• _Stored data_
------------------------------

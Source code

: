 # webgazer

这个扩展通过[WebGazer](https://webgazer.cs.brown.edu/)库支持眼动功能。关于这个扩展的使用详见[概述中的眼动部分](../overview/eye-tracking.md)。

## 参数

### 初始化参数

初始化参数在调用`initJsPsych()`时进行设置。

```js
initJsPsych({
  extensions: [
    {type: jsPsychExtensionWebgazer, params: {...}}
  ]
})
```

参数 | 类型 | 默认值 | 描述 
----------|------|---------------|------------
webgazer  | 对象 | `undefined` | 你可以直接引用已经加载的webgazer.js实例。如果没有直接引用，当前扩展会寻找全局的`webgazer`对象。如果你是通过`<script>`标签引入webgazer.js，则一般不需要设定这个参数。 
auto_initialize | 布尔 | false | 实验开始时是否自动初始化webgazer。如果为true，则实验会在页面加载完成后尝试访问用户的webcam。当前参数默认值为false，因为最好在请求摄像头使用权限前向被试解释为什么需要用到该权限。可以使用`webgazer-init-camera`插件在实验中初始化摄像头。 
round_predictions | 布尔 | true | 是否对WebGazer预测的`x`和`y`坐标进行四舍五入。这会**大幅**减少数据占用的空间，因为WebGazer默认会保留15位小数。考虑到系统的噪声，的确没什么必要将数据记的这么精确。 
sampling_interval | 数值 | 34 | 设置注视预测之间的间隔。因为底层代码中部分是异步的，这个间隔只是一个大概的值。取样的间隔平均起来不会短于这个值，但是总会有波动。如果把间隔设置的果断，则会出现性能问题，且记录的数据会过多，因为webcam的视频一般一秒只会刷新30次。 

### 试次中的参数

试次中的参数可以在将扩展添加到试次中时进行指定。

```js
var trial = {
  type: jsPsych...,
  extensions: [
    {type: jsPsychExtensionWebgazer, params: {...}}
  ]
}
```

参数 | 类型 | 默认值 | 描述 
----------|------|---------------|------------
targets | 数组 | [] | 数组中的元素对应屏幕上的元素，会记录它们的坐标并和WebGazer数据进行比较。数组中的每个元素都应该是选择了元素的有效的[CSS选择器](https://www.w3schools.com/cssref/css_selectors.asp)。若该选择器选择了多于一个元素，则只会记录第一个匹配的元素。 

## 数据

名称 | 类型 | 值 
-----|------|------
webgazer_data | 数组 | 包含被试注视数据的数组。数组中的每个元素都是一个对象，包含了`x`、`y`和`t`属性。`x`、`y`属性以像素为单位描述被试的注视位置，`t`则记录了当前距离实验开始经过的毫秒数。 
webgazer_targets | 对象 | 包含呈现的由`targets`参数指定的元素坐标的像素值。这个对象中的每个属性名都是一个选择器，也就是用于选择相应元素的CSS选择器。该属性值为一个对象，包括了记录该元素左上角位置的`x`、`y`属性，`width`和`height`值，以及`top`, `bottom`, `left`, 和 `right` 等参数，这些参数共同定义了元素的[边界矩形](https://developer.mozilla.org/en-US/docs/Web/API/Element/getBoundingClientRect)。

------------------------------

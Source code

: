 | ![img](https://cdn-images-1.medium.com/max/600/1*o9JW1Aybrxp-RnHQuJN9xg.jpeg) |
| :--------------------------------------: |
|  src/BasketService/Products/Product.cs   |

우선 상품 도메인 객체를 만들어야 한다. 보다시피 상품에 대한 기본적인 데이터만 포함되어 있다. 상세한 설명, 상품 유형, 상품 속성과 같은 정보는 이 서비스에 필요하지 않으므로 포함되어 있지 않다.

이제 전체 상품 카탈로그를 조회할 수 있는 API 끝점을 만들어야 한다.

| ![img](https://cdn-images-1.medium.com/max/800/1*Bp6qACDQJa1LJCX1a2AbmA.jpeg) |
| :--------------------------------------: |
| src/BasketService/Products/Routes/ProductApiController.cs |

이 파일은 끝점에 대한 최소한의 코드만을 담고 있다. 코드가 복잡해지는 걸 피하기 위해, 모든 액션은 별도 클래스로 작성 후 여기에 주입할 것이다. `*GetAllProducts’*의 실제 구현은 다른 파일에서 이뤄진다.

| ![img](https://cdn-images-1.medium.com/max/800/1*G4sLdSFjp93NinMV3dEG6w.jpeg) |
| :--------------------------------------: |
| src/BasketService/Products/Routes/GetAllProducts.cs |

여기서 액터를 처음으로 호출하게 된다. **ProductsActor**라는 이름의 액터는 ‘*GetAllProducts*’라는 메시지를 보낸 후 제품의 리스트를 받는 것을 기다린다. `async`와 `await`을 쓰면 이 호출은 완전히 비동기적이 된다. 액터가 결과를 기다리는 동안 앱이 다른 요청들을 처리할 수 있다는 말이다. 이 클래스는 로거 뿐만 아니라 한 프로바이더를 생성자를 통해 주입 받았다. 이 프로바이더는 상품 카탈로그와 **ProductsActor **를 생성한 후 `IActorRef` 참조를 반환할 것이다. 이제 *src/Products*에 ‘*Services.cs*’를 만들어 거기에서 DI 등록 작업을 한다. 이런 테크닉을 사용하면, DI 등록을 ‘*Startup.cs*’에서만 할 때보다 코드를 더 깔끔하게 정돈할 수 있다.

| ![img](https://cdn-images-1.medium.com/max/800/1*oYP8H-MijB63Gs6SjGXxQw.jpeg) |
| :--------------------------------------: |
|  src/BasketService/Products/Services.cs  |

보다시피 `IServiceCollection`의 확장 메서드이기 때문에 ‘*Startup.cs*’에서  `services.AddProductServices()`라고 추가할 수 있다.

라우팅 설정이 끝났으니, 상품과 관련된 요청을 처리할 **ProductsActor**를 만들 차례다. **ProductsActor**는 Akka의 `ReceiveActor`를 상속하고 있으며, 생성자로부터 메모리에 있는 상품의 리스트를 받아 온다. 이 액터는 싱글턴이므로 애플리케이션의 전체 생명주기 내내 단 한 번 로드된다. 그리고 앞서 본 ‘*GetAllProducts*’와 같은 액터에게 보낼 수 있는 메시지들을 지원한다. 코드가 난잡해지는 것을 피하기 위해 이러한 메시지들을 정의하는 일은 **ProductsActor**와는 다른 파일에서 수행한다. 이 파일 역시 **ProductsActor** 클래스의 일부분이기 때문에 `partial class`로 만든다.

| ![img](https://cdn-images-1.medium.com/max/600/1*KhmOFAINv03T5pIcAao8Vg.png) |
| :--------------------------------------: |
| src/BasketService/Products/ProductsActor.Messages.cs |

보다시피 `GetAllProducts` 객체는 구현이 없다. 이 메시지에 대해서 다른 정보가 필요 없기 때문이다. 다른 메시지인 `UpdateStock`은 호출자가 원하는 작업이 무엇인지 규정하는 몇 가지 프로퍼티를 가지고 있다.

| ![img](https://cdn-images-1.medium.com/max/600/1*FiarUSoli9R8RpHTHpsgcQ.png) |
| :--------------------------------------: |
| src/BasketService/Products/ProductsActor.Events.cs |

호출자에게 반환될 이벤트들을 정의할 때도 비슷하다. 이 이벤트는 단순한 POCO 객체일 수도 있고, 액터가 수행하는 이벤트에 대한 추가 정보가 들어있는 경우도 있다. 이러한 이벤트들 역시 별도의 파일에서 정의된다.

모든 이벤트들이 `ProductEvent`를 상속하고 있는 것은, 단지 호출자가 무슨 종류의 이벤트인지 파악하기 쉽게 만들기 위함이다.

------------------------------

• _EXERCISE INSTRUCTIONS_
Say how many of the lines above include the word "보다시피", giving the figure alone.

• _TASK RESULT_
3